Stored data
'''

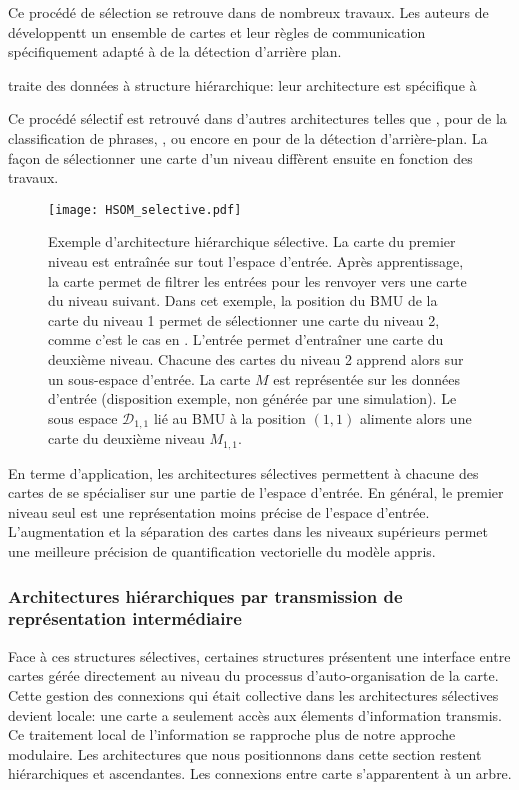 \documentclass[../main]{subfiles}
\begin{document}
Ce procédé de sélection se retrouve dans de nombreux travaux. Les auteurs de \cite{zhao_stacked_2015} développentt un ensemble de cartes et leur règles de communication spécifiquement adapté à de la détection d'arrière plan.

\cite{miikkulainen_script_1992} traite des données à structure hiérarchique: leur architecture est spécifique à

Ce procédé sélectif est retrouvé dans d'autres architectures telles que \cite{suganthan_pattern_2001}, \cite{miikkulainen_script_1992} pour de la classification de phrases, \cite{dittenbach_growing_2000,ordonez_hierarchical_2010}, ou encore en \cite{zhao_stacked_2015} pour de la détection d'arrière-plan. La façon de sélectionner une carte d'un niveau diffèrent ensuite en fonction des travaux. 

\begin{figure}
    \texttt{[image: HSOM\_selective.pdf]}
    \caption{Exemple d'architecture hiérarchique sélective. La carte du premier niveau est entraînée sur tout l'espace d'entrée. Après apprentissage, la carte permet de filtrer les entrées pour les renvoyer vers une carte du niveau suivant. Dans cet exemple, la position du BMU de la carte du niveau 1 permet de sélectionner une carte du niveau 2, comme c'est le cas en \cite{barbalho_hierarchical_2001}. 
    L'entrée permet d'entraîner une carte du deuxième niveau. Chacune des cartes du niveau 2 apprend alors sur un sous-espace d'entrée. La carte $M$ est représentée sur les données d'entrée (disposition exemple, non générée par une simulation). Le sous espace $\mathcal{D}_{1,1}$ lié au BMU à la position $(1,1)$ alimente alors une carte du deuxième niveau $M_{1,1}$.
    \label{fig:hsom_selective}}
\end{figure}

En terme d'application, les architectures sélectives permettent à chacune des cartes de se spécialiser sur une partie de l'espace d'entrée. 
En général, le premier niveau seul est une représentation moins précise de l'espace d'entrée. L'augmentation et la séparation des cartes dans les niveaux supérieurs permet une meilleure précision de quantification vectorielle du modèle appris.

\subsubsection{Architectures hiérarchiques par transmission de représentation intermédiaire}

Face à ces structures sélectives, certaines structures présentent une interface entre cartes gérée directement au niveau du processus d'auto-organisation de la carte.
Cette gestion des connexions qui était collective dans les architectures sélectives devient locale: une carte a seulement accès aux élements d'information transmis. Ce traitement local de l'information se rapproche plus de notre approche modulaire.
Les architectures que nous positionnons dans cette section restent hiérarchiques et ascendantes. Les connexions entre carte s'apparentent à un arbre.
\end{document}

'''

Each line from the one containing "Face à ces structures" to the final line of the entries above must be returned exactly, and no other line may appear.

Completed task:
Face à ces structures sélectives, certaines structures présentent une interface entre cartes gérée directement au niveau du processus d'auto-organisation de la carte.
Cette gestion des connexions qui était collective dans les architectures sélectives devient locale: une carte a seulement accès aux élements d'information transmis. Ce traitement local de l'information se rapproche plus de notre approche modulaire.
Les architectures que nous positionnons dans cette section restent hiérarchiques et ascendantes. Les connexions entre carte s'apparentent à un arbre.
\end{document}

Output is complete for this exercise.